Dos amigos, o único que talvez tenha visto esse
“livro” foi Eduardo Lacerda, hoje editor da Patuá.
Por intermédio dele, publiquei um poema,
“Copyleft”, no jornal O Casulo, em 2006, o mesmo
ano em que entrei na faculdade de Letras, na USP.
Nesse momento, além de conhecer pessoas
incríveis, com as quais mantenho alegre contato,
ampliei bastante minha leitura de poesia (sobretudo
de poesia contemporânea) e logo percebi que
aquele Alguma (outra) poesia era um bom caderno
de exercícios, mas ainda não era o livro que eu
queria.
Assim, de 2005 a 2010, degluti o que havia de
essencial em meus primeiros textos e foi tomando
forma aquilo que seria o Mesmo poemas, projeto
pelo qual também recebi uma bolsa ProAC (na
época, para publicação, que seria feita pelo Selo
Sebastião Grifo, de Paulo Ferraz).
Com o livro de estreia no prelo, aguardando seu
lançamento, já trabalhava apressadamente em
poemas que, para mim, dariam corpo ao próximo
livro – esse Luto, aqui em aberto. Claro que o título
era outro (foram vários outros!) e, mais uma vez,
esses primeiros esboços foram limados da atual
edição. Posso dizer, aliás, que de 2010 a 2012 não
escrevi nada que realmente me agrade agora, mas sei
que esses exercícios foram essenciais para chegar a
este Luto.
Há ainda um detalhe que aproxima a confecção dos
meus dois livros: definidas as molduras e a estrutura
geral da obra, entro num surto de criação e escrevo
uma série de poemas que se encaixariam
perfeitamente dentro dessa estrutura. É como um
quebra-cabeças que, após concluído, revela toda sua
lógica – o que permite ao jogador reorganizá-lo,
incluir novas peças, substituir elementos acessórios,
concentrar ou expandir suas margens…
Nesse sentido, para mim, o livro nunca se encerra
totalmente – poderia ser sempre alterado, ainda que
em pequenos detalhes, sem ser contido numa forma
“definitiva”. Por outro lado, por ser ansioso, tenho
pressa em fixar sua imagem e é sempre um drama
interno estabelecer esse ponto fixo, que será o livro.
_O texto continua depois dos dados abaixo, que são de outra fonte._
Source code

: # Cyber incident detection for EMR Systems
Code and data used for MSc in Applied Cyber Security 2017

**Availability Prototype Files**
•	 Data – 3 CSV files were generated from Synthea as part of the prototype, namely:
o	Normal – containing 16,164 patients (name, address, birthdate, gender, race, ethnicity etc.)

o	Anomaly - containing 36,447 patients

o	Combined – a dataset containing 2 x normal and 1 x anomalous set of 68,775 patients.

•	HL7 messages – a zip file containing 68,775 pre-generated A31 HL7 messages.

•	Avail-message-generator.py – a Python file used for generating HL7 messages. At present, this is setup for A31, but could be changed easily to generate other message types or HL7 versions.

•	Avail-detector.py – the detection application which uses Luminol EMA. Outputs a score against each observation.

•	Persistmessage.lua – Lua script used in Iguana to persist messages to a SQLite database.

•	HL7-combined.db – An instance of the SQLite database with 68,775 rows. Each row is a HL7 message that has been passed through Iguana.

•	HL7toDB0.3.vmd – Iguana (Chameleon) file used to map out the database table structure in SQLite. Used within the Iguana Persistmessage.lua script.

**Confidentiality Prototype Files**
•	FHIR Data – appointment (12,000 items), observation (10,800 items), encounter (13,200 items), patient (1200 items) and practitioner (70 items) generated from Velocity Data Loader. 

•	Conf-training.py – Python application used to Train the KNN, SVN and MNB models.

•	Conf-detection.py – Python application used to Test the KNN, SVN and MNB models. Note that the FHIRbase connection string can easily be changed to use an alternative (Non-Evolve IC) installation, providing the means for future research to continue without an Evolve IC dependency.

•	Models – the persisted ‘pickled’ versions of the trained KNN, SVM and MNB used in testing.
Um livro assim é apenas um momento, limitado no
tempo/espaço, da saturação de expectativas,
potencialmente inesgotáveis, que o orbitam. Sua
existência física (mesmo em formatos digitais)
determina um recorte mínimo no enorme horizonte
de pretensões daquilo que um conjunto de poemas
pode ser. Essa faceta visível, aparentemente imóvel,
não estanca, porém, toda fluidez da matéria
subjacente que também a constitui.
MORRE FERREIRA GULLAR
1.
ontem fizemos as pazes:
eu e seu retrato (descanso
……………………. de tela),
eu e sua camisa (papel
de parede), eu
e sua ausência (pijamas, relógios).
nenhum marulho em voz alta
rompeu a placidez de domingo
– na paulista, dizem,
a multidão
…………… aderia à festa da
…………………. democracia.
você, por acaso, não.
sem caos nos cabelos,
sem entusiasmo,
sua morte surgiu
como um fato qualquer nos jornais:
morre o poeta
………… ferreira gullar, morre josé
ribamar ferreira,
………….. morre goulart,
morre o autor do poema
……………….. enterrado,
morre o ditador
fidel castro
(“dentro da noite veloz”), morre
o debate sobre oswald
…………… de andrade,
morre,
morre oswald de andrade,
morre o colunista
da folha de são paulo,
morre o autor
do poema sujo,
…….. morre a manhã,
……….. morre a tarde,
morre a primavera
de 2016, morre t. s. eliot,
morre a terra, devastada,
morre (um último suspiro),
morre (tiro de fuzil),
morre (o Sol, a flor do chico),
morremorre,
morre um cisco do século vinte,
morre um crítico de arte
como morre qualquer um
a qualquer hora.
2.
ontem fizemos as pazes:
sua múmia e eu-embalsamado.
sua obra, porém,
mantém-se arisca
…………. (circulação
……………do poema
sem poeta: forma autônoma
de toda circunstância)
e me enfrenta
e me derruba
com seus coices, seus incêndios, suas aftas
e também com seu silêncio –
uma pera apodrecendo na varanda.
no coração do diagrama,
diagrama de palavras,
– galo, fogo, gente, luta –,
ainda há sangue, zumbidos na noite,
alguém que diz não, golpes de estado,
muito vermelho, muito azul, muito verde
e no
fundo
turvo
do
torve-
linho
velhos signos que borbulham
– joia, mar, erva, lembro –.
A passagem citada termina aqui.